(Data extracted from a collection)

-------------------------

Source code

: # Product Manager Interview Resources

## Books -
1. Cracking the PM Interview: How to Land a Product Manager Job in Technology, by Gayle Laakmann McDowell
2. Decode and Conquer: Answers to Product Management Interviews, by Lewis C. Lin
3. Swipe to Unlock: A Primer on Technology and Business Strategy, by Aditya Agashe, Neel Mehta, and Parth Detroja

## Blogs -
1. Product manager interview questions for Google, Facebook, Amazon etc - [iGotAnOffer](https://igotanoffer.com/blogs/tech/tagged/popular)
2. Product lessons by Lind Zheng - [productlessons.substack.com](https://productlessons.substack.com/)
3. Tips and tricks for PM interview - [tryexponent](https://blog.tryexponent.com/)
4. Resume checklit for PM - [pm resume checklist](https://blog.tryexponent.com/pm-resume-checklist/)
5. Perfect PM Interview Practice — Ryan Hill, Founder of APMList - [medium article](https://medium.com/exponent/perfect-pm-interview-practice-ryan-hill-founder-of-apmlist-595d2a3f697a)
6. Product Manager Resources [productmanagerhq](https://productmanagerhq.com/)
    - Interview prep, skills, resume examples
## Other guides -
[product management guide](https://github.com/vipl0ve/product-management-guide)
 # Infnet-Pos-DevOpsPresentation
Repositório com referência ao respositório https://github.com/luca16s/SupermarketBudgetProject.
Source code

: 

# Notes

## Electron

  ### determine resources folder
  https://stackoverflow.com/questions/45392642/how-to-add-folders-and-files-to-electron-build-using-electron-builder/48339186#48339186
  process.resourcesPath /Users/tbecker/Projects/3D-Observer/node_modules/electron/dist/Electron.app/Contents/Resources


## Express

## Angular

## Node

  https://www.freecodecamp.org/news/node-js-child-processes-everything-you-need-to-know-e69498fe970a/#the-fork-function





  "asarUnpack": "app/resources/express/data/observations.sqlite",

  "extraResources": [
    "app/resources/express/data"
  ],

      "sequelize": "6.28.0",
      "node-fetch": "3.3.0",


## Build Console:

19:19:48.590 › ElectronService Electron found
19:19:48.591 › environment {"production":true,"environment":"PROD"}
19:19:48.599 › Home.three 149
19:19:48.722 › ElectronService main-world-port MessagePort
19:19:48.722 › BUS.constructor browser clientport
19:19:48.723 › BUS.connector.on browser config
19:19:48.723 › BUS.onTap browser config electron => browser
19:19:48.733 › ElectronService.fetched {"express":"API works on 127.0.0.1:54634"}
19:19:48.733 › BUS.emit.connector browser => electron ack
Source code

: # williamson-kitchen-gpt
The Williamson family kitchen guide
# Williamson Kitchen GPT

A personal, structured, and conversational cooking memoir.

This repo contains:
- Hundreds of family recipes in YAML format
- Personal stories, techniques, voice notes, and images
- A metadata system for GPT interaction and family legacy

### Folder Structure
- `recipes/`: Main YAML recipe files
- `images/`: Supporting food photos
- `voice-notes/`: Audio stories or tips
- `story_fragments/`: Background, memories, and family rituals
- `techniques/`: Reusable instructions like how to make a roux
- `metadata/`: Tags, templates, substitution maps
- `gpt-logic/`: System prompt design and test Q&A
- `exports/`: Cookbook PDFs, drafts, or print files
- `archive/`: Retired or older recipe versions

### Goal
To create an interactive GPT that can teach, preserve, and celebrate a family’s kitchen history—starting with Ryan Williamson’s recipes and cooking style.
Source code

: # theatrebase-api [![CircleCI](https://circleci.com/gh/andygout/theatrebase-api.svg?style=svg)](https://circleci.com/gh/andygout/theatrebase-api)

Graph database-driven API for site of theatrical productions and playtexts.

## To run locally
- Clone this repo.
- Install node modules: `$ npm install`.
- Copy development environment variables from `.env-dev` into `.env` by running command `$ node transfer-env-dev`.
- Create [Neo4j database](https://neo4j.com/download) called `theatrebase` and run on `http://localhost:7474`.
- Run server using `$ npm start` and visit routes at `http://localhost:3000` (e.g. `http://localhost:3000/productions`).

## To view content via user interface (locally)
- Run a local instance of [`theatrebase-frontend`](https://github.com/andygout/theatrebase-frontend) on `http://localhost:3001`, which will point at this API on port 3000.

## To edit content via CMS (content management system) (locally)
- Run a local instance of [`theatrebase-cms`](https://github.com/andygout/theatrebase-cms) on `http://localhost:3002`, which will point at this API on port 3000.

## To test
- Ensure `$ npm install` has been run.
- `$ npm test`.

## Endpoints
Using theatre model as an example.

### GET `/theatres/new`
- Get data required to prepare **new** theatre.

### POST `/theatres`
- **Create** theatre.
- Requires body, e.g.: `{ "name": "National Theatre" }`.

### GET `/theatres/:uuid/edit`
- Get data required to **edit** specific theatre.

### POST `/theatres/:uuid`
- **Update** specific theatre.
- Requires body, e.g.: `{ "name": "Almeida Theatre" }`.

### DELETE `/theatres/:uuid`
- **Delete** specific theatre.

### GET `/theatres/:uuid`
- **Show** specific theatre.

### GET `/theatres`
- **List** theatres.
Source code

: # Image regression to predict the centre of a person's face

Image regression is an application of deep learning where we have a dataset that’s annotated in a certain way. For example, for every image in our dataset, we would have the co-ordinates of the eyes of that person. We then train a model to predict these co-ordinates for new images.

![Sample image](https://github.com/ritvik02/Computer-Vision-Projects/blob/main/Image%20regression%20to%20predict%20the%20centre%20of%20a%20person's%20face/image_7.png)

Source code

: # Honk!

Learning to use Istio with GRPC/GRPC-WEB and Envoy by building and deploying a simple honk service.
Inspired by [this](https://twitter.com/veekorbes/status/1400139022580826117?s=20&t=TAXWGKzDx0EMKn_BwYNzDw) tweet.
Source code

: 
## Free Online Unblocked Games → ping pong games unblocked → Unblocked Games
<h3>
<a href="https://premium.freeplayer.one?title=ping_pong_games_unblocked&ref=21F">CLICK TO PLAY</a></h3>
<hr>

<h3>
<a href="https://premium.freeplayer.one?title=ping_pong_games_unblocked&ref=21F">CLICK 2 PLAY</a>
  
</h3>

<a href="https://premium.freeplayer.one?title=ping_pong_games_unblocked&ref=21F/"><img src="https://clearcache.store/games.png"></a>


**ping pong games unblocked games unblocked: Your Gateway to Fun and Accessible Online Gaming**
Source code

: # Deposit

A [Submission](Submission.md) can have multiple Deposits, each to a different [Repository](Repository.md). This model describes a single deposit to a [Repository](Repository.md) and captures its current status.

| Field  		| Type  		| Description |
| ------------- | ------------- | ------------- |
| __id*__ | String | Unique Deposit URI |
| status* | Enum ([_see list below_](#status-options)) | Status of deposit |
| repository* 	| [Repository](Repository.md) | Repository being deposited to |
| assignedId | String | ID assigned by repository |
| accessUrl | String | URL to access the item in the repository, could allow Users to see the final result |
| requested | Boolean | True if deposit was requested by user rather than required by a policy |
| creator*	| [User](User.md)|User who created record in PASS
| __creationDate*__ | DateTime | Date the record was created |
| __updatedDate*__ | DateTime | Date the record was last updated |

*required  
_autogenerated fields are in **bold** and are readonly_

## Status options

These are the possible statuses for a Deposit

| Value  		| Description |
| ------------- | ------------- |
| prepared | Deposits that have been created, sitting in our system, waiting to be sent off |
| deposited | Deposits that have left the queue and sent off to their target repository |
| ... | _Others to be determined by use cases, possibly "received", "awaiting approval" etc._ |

-------------------------

* _WHAT THIS TASK INVOLVES_
Print the records again in full, exactly as they appear above.

* _EXERCISE OUTPUT_
Source code

: # Product Manager Interview Resources

## Books -
1. Cracking the PM Interview: How to Land a Product Manager Job in Technology, by Gayle Laakmann McDowell
2. Decode and Conquer: Answers to Product Management Interviews, by Lewis C. Lin
3. Swipe to Unlock: A Primer on Technology and Business Strategy, by Aditya Agashe, Neel Mehta, and Parth Detroja

## Blogs -
1. Product manager interview questions for Google, Facebook, Amazon etc - [iGotAnOffer](https://igotanoffer.com/blogs/tech/tagged/popular)
2. Product lessons by Lind Zheng - [productlessons.substack.com](https://productlessons.substack.com/)
3. Tips and tricks for PM interview - [tryexponent](https://blog.tryexponent.com/)
4. Resume checklit for PM - [pm resume checklist](https://blog.tryexponent.com/pm-resume-checklist/)
5. Perfect PM Interview Practice — Ryan Hill, Founder of APMList - [medium article](https://medium.com/exponent/perfect-pm-interview-practice-ryan-hill-founder-of-apmlist-595d2a3f697a)
6. Product Manager Resources [productmanagerhq](https://productmanagerhq.com/)
    - Interview prep, skills, resume examples
## Other guides -
[product management guide](https://github.com/vipl0ve/product-management-guide)
 # Infnet-Pos-DevOpsPresentation
Repositório com referência ao respositório https://github.com/luca16s/SupermarketBudgetProject.
Source code

: 

# Notes

## Electron

  ### determine resources folder
  https://stackoverflow.com/questions/45392642/how-to-add-folders-and-files-to-electron-build-using-electron-builder/48339186#48339186
  process.resourcesPath /Users/tbecker/Projects/3D-Observer/node_modules/electron/dist/Electron.app/Contents/Resources


## Express

## Angular

## Node

  https://www.freecodecamp.org/news/node-js-child-processes-everything-you-need-to-know-e69498fe970a/#the-fork-function





  "asarUnpack": "app/resources/express/data/observations.sqlite",

  "extraResources": [
    "app/resources/express/data"
  ],

      "sequelize": "6.28.0",
      "node-fetch": "3.3.0",


## Build Console:

19:19:48.590 › ElectronService Electron found
19:19:48.591 › environment {"production":true,"environment":"PROD"}
19:19:48.599 › Home.three 149
19:19:48.722 › ElectronService main-world-port MessagePort
19:19:48.722 › BUS.constructor browser clientport
19:19:48.723 › BUS.connector.on browser config
19:19:48.723 › BUS.onTap browser config electron => browser
19:19:48.733 › ElectronService.fetched {"express":"API works on 127.0.0.1:54634"}
19:19:48.733 › BUS.emit.connector browser => electron ack
Source code

: # williamson-kitchen-gpt
The Williamson family kitchen guide
# Williamson Kitchen GPT

A personal, structured, and conversational cooking memoir.

This repo contains:
- Hundreds of family recipes in YAML format
- Personal stories, techniques, voice notes, and images
- A metadata system for GPT interaction and family legacy

### Folder Structure
- `recipes/`: Main YAML recipe files
- `images/`: Supporting food photos
- `voice-notes/`: Audio stories or tips
- `story_fragments/`: Background, memories, and family rituals
- `techniques/`: Reusable instructions like how to make a roux
- `metadata/`: Tags, templates, substitution maps
- `gpt-logic/`: System prompt design and test Q&A
- `exports/`: Cookbook PDFs, drafts, or print files
- `archive/`: Retired or older recipe versions

### Goal
To create an interactive GPT that can teach, preserve, and celebrate a family’s kitchen history—starting with Ryan Williamson’s recipes and cooking style.
Source code

: # theatrebase-api [![CircleCI](https://circleci.com/gh/andygout/theatrebase-api.svg?style=svg)](https://circleci.com/gh/andygout/theatrebase-api)

Graph database-driven API for site of theatrical productions and playtexts.

## To run locally
- Clone this repo.
- Install node modules: `$ npm install`.
- Copy development environment variables from `.env-dev` into `.env` by running command `$ node transfer-env-dev`.
- Create [Neo4j database](https://neo4j.com/download) called `theatrebase` and run on `http://localhost:7474`.
- Run server using `$ npm start` and visit routes at `http://localhost:3000` (e.g. `http://localhost:3000/productions`).

## To view content via user interface (locally)
- Run a local instance of [`theatrebase-frontend`](https://github.com/andygout/theatrebase-frontend) on `http://localhost:3001`, which will point at this API on port 3000.

## To edit content via CMS (content management system) (locally)
- Run a local instance of [`theatrebase-cms`](https://github.com/andygout/theatrebase-cms) on `http://localhost:3002`, which will point at this API on port 3000.

## To test
- Ensure `$ npm install` has been run.
- `$ npm test`.

## Endpoints
Using theatre model as an example.

### GET `/theatres/new`
- Get data required to prepare **new** theatre.

### POST `/theatres`
- **Create** theatre.
- Requires body, e.g.: `{ "name": "National Theatre" }`.

### GET `/theatres/:uuid/edit`
- Get data required to **edit** specific theatre.

### POST `/theatres/:uuid`
- **Update** specific theatre.
- Requires body, e.g.: `{ "name": "Almeida Theatre" }`.

### DELETE `/theatres/:uuid`
- **Delete** specific theatre.

### GET `/theatres/:uuid`
- **Show** specific theatre.

### GET `/theatres`
- **List** theatres.
Source code

: # Image regression to predict the centre of a person's face

Image regression is an application of deep learning where we have a dataset that’s annotated in a certain way. For example, for every image in our dataset, we would have the co-ordinates of the eyes of that person. We then train a model to predict these co-ordinates for new images.

![Sample image](https://github.com/ritvik02/Computer-Vision-Projects/blob/main/Image%20regression%20to%20predict%20the%20centre%20of%20a%20person's%20face/image_7.png)

Source code

: # Honk!

Learning to use Istio with GRPC/GRPC-WEB and Envoy by building and deploying a simple honk service.
Inspired by [this](https://twitter.com/veekorbes/status/1400139022580826117?s=20&t=TAXWGKzDx0EMKn_BwYNzDw) tweet.
Source code

: 
## Free Online Unblocked Games → ping pong games unblocked → Unblocked Games
<h3>
<a href="https://premium.freeplayer.one?title=ping_pong_games_unblocked&ref=21F">CLICK TO PLAY</a></h3>
<hr>

<h3>
<a href="https://premium.freeplayer.one?title=ping_pong_games_unblocked&ref=21F">CLICK 2 PLAY</a>
  
</h3>

<a href="https://premium.freeplayer.one?title=ping_pong_games_unblocked&ref=21F/"><img src="https://clearcache.store/games.png"></a>


**ping pong games unblocked games unblocked: Your Gateway to Fun and Accessible Online Gaming**
Source code

: # Deposit

A [Submission](Submission.md) can have multiple Deposits, each to a different [Repository](Repository.md). This model describes a single deposit to a [Repository](Repository.md) and captures its current status.

| Field  		| Type  		| Description |
| ------------- | ------------- | ------------- |
| __id*__ | String | Unique Deposit URI |
| status* | Enum ([_see list below_](#status-options)) | Status of deposit |
| repository* 	| [Repository](Repository.md) | Repository being deposited to |
| assignedId | String | ID assigned by repository |
| accessUrl | String | URL to access the item in the repository, could allow Users to see the final result |
| requested | Boolean | True if deposit was requested by user rather than required by a policy |
| creator*	| [User](User.md)|User who created record in PASS
| __creationDate*__ | DateTime | Date the record was created |
| __updatedDate*__ | DateTime | Date the record was last updated |

*required  
_autogenerated fields are in **bold** and are readonly_

## Status options

These are the possible statuses for a Deposit

| Value  		| Description |
| ------------- | ------------- |
| prepared | Deposits that have been created, sitting in our system, waiting to be sent off |
| deposited | Deposits that have left the queue and sent off to their target repository |
| ... | _Others to be determined by use cases, possibly "received", "awaiting approval" etc._ |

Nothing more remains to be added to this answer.